Eduardo Rodriguez semblait satisfait. Avec le départ du cadavre de Maëlle, il allait récupérer sa salle d'autopsie. Heureusement pour Arnaud, on avait mis au courant le directeur de la morgue du rôle qu'il avait joué dans le déménagement du corps. Rodriguez avait donc parlé de lui en bien à Tom, son patron, ce qui avait permis à Arnaud de conserver son poste, pour l'instant du moins. Il avait eu droit à tout un savon de la part de Tom quand il avait dû lui avouer qu'il était « persona non grata » dans la maison de Louise Quintal et du colonel Traversy. Mais tout n'était pas perdu. Il continuait à garder l'œil ouvert au cas où il verrait Joseph ou Nan. Il avait des questions pour eux aussi.

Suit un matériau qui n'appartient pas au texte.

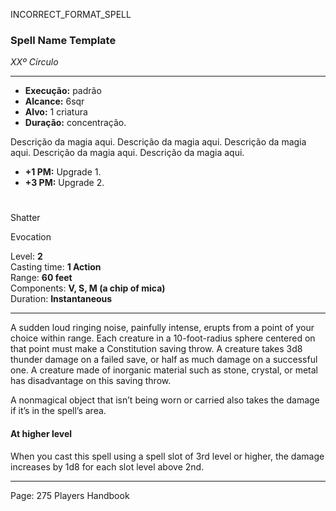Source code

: INCORRECT_FORMAT_SPELL
### Spell Name Template

_XXº Círculo_

---

- **Execução:** padrão
- **Alcance:** 6sqr
- **Alvo:** 1 criatura
- **Duração:** concentração.

Descrição da magia aqui. Descrição da magia aqui. Descrição da magia aqui. Descrição da magia aqui. Descrição da magia aqui.

- **+1 PM:** Upgrade 1.
- **+3 PM:** Upgrade 2.

#

Shatter

Evocation

Level: **2**  
Casting time: **1 Action**  
Range: **60 feet**  
Components: **V, S, M (a chip of mica)**  
Duration: **Instantaneous**

---

A sudden loud ringing noise, painfully intense, erupts from a point of your choice within range. Each creature in a 10-foot-radius sphere centered on that point must make a Constitution saving throw. A creature takes 3d8 thunder damage on a failed save, or half as much damage on a successful one. A creature made of inorganic material such as stone, crystal, or metal has disadvantage on this saving throw.

A nonmagical object that isn’t being worn or carried also takes the damage if it’s in the spell’s area.

#### At higher level

When you cast this spell using a spell slot of 3rd level or higher, the damage increases by 1d8 for each slot level above 2nd.

---

Page: 275 Players Handbook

Une foule considérable s'était déplacée pour assister au transfert de la dépouille de Maëlle de la morgue à son nouveau lieu d'exposition. C'était dans une ancienne épicerie désaffectée presque en face, de l'autre côté du chemin Sainte-Foy. Le service d'ordre improvisé avait interrompu l'accès au corps. Arnaud trouvait étrange que l'évêché n'ait pas sauté sur l'occasion pour prendre les choses en main et qu'il tolérait encore que ces jeunes « amateurs » dirigent les opérations.

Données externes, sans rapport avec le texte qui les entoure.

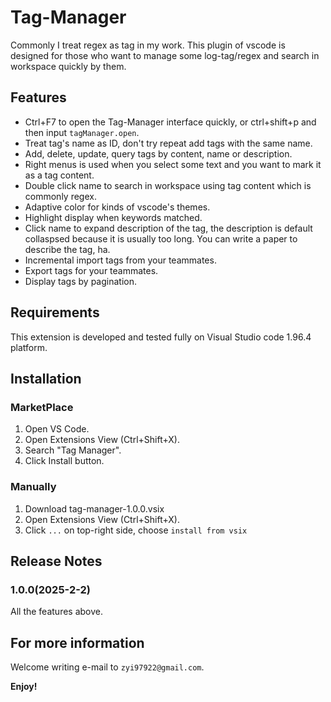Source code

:# Tag-Manager
Commonly I treat regex as tag in my work. This plugin of vscode is designed for those who want to manage some log-tag/regex and search in workspace quickly by them.

## Features
- Ctrl+F7 to open the Tag-Manager interface quickly, or ctrl+shift+p and then input `tagManager.open`.
- Treat tag's name as ID, don't try repeat add tags with the same name.
- Add, delete, update, query tags by content, name or description.
- Right menus is used when you select some text and you want to mark it as a tag content.
- Double click name to search in workspace using tag content which is commonly regex.
- Adaptive color for kinds of vscode's themes.
- Highlight display when keywords matched.
- Click name to expand description of the tag, the description is default collaspsed because it is usually too long. You can write a paper to describe the tag, ha.
- Incremental import tags from your teammates.
- Export tags for your teammates.
- Display tags by pagination.

## Requirements
This extension is developed and tested fully on Visual Studio code 1.96.4 platform.

## Installation
### MarketPlace
1. Open VS Code.
2. Open Extensions View (Ctrl+Shift+X).
3. Search "Tag Manager".
4. Click Install button.
### Manually
1. Download tag-manager-1.0.0.vsix
2. Open Extensions View (Ctrl+Shift+X).
3. Click `...` on top-right side, choose `install from vsix`


## Release Notes
### 1.0.0(2025-2-2)
All the features above.


## For more information
Welcome writing e-mail to `zyi97922@gmail.com`.

**Enjoy!**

Peut-être la situation serait-elle différente lorsqu'on aurait installé la dépouille de Maëlle dans sa nouvelle chapelle ardente. Il réfléchissait à tout ça quand il vit une jeune Noire s'approcher de lui, un micro à la main.

― Désolé, je n'ai rien à dire, lui lança-t-il avant même qu'elle ait eu le temps de prononcer un seul mot.

― Vous êtes un agent de Sécurpol? Avez-vous été engagé pour assurer la sécurité des lieux? De Sa Seigneuresse Estevez? De la Sainte-Dépouille?

― Je suis ici à titre personnel. Je ne ferai aucun commentaire.

Il tourna le dos à la journaliste et s'éloigna. « La Sainte-Dépouille! » Qu'est-ce qu'elle allait inventer là! Il se demanda s'il devait l'informer que la « Sainte-Dépouille » avait un nom, Maëlle... Mais Maëlle qui, au fait? Il devrait éclaircir au moins ce point-là, avant de penser à révéler quoi que ce soit à Radio-Chaos.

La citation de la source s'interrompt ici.